## What needs to be done
Nothing may be changed. Give the entries below again exactly.

## Materials provided
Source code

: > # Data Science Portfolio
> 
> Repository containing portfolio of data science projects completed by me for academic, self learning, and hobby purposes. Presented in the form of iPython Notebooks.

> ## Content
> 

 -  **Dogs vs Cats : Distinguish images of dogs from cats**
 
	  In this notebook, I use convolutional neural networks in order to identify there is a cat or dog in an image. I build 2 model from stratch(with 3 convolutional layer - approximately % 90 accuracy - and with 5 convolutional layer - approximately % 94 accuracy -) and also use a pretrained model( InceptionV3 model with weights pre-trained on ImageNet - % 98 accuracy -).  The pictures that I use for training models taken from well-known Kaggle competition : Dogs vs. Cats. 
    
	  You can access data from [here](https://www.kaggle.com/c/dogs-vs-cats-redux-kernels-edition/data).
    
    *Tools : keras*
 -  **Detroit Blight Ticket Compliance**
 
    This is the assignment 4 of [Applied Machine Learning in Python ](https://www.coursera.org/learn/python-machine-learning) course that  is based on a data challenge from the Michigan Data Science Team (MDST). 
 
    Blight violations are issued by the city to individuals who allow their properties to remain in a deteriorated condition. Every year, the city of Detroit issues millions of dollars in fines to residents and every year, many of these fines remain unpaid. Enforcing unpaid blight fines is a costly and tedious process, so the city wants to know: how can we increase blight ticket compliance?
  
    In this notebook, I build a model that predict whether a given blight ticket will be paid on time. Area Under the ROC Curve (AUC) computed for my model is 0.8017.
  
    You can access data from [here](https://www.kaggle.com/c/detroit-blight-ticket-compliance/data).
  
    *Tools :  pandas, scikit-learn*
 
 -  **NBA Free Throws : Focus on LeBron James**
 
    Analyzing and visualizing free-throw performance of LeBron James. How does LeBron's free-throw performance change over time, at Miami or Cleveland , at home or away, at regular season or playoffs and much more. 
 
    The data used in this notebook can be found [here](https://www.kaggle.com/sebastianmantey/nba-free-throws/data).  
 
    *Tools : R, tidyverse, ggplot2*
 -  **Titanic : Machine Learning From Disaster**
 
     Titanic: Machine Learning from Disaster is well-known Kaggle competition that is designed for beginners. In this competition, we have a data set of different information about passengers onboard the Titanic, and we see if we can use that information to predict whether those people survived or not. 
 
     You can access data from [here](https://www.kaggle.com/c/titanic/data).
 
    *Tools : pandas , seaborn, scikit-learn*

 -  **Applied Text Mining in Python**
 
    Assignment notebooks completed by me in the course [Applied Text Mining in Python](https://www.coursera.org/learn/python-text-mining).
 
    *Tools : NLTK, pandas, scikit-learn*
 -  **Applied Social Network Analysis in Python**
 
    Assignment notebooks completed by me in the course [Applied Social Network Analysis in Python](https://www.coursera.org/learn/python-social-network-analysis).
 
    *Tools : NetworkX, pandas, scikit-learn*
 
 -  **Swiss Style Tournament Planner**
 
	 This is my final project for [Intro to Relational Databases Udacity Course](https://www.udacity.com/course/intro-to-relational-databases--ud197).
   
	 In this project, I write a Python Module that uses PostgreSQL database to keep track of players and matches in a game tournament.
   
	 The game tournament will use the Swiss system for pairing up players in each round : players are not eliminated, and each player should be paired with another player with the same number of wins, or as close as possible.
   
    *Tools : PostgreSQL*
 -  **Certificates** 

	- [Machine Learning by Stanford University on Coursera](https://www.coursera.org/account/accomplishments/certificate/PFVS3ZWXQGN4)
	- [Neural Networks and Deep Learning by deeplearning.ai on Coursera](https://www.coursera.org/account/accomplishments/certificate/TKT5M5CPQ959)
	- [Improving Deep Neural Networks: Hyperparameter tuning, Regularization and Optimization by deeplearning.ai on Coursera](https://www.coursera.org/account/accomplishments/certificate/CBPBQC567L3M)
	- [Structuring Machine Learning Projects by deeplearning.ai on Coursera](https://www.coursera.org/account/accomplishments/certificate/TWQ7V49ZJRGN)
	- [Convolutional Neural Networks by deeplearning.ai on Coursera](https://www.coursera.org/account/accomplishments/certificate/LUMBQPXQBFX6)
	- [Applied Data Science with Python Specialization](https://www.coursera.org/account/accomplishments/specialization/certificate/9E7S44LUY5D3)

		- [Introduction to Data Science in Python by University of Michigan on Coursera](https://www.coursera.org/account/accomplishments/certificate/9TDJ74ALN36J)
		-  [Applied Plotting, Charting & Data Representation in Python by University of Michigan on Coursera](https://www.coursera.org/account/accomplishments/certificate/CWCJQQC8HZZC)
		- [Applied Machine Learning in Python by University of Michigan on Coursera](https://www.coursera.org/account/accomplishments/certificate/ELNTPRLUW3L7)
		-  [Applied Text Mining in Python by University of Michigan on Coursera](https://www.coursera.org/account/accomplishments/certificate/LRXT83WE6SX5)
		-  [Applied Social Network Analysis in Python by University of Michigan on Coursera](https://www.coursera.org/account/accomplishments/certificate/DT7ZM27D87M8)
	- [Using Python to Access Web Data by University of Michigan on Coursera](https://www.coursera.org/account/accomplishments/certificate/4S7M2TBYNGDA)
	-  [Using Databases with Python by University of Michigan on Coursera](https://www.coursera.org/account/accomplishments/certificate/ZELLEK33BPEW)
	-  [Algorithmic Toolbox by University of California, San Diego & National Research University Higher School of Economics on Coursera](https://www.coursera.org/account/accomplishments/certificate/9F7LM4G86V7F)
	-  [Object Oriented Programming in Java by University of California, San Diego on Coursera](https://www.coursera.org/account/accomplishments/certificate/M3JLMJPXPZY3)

## Result of the exercise
Source code

: > # Data Science Portfolio
> 
> Repository containing portfolio of data science projects completed by me for academic, self learning, and hobby purposes. Presented in the form of iPython Notebooks.

> ## Content
> 

 -  **Dogs vs Cats : Distinguish images of dogs from cats**
 
	  In this notebook, I use convolutional neural networks in order to identify there is a cat or dog in an image. I build 2 model from stratch(with 3 convolutional layer - approximately % 90 accuracy - and with 5 convolutional layer - approximately % 94 accuracy -) and also use a pretrained model( InceptionV3 model with weights pre-trained on ImageNet - % 98 accuracy -).  The pictures that I use for training models taken from well-known Kaggle competition : Dogs vs. Cats. 
    
	  You can access data from [here](https://www.kaggle.com/c/dogs-vs-cats-redux-kernels-edition/data).
    
    *Tools : keras*
 -  **Detroit Blight Ticket Compliance**
 
    This is the assignment 4 of [Applied Machine Learning in Python ](https://www.coursera.org/learn/python-machine-learning) course that  is based on a data challenge from the Michigan Data Science Team (MDST). 
 
    Blight violations are issued by the city to individuals who allow their properties to remain in a deteriorated condition. Every year, the city of Detroit issues millions of dollars in fines to residents and every year, many of these fines remain unpaid. Enforcing unpaid blight fines is a costly and tedious process, so the city wants to know: how can we increase blight ticket compliance?
  
    In this notebook, I build a model that predict whether a given blight ticket will be paid on time. Area Under the ROC Curve (AUC) computed for my model is 0.8017.
  
    You can access data from [here](https://www.kaggle.com/c/detroit-blight-ticket-compliance/data).
  
    *Tools :  pandas, scikit-learn*
 
 -  **NBA Free Throws : Focus on LeBron James**
 
    Analyzing and visualizing free-throw performance of LeBron James. How does LeBron's free-throw performance change over time, at Miami or Cleveland , at home or away, at regular season or playoffs and much more. 
 
    The data used in this notebook can be found [here](https://www.kaggle.com/sebastianmantey/nba-free-throws/data).  
 
    *Tools : R, tidyverse, ggplot2*
 -  **Titanic : Machine Learning From Disaster**
 
     Titanic: Machine Learning from Disaster is well-known Kaggle competition that is designed for beginners. In this competition, we have a data set of different information about passengers onboard the Titanic, and we see if we can use that information to predict whether those people survived or not. 
 
     You can access data from [here](https://www.kaggle.com/c/titanic/data).
 
    *Tools : pandas , seaborn, scikit-learn*

 -  **Applied Text Mining in Python**
 
    Assignment notebooks completed by me in the course [Applied Text Mining in Python](https://www.coursera.org/learn/python-text-mining).
 
    *Tools : NLTK, pandas, scikit-learn*
 -  **Applied Social Network Analysis in Python**
 
    Assignment notebooks completed by me in the course [Applied Social Network Analysis in Python](https://www.coursera.org/learn/python-social-network-analysis).
 
    *Tools : NetworkX, pandas, scikit-learn*
 
 -  **Swiss Style Tournament Planner**
 
	 This is my final project for [Intro to Relational Databases Udacity Course](https://www.udacity.com/course/intro-to-relational-databases--ud197).
   
	 In this project, I write a Python Module that uses PostgreSQL database to keep track of players and matches in a game tournament.
   
	 The game tournament will use the Swiss system for pairing up players in each round : players are not eliminated, and each player should be paired with another player with the same number of wins, or as close as possible.
   
    *Tools : PostgreSQL*
 -  **Certificates** 

	- [Machine Learning by Stanford University on Coursera](https://www.coursera.org/account/accomplishments/certificate/PFVS3ZWXQGN4)
	- [Neural Networks and Deep Learning by deeplearning.ai on Coursera](https://www.coursera.org/account/accomplishments/certificate/TKT5M5CPQ959)
	- [Improving Deep Neural Networks: Hyperparameter tuning, Regularization and Optimization by deeplearning.ai on Coursera](https://www.coursera.org/account/accomplishments/certificate/CBPBQC567L3M)
	- [Structuring Machine Learning Projects by deeplearning.ai on Coursera](https://www.coursera.org/account/accomplishments/certificate/TWQ7V49ZJRGN)
	- [Convolutional Neural Networks by deeplearning.ai on Coursera](https://www.coursera.org/account/accomplishments/certificate/LUMBQPXQBFX6)
	- [Applied Data Science with Python Specialization](https://www.coursera.org/account/accomplishments/specialization/certificate/9E7S44LUY5D3)

		- [Introduction to Data Science in Python by University of Michigan on Coursera](https://www.coursera.org/account/accomplishments/certificate/9TDJ74ALN36J)
		-  [Applied Plotting, Charting & Data Representation in Python by University of Michigan on Coursera](https://www.coursera.org/account/accomplishments/certificate/CWCJQQC8HZZC)
		- [Applied Machine Learning in Python by University of Michigan on Coursera](https://www.coursera.org/account/accomplishments/certificate/ELNTPRLUW3L7)
		-  [Applied Text Mining in Python by University of Michigan on Coursera](https://www.coursera.org/account/accomplishments/certificate/LRXT83WE6SX5)
		-  [Applied Social Network Analysis in Python by University of Michigan on Coursera](https://www.coursera.org/account/accomplishments/certificate/DT7ZM27D87M8)
	- [Using Python to Access Web Data by University of Michigan on Coursera](https://www.coursera.org/account/accomplishments/certificate/4S7M2TBYNGDA)
	-  [Using Databases with Python by University of Michigan on Coursera](https://www.coursera.org/account/accomplishments/certificate/ZELLEK33BPEW)
	-  [Algorithmic Toolbox by University of California, San Diego & National Research University Higher School of Economics on Coursera](https://www.coursera.org/account/accomplishments/certificate/9F7LM4G86V7F)
	-  [Object Oriented Programming in Java by University of California, San Diego on Coursera](https://www.coursera.org/account/accomplishments/certificate/M3JLMJPXPZY3)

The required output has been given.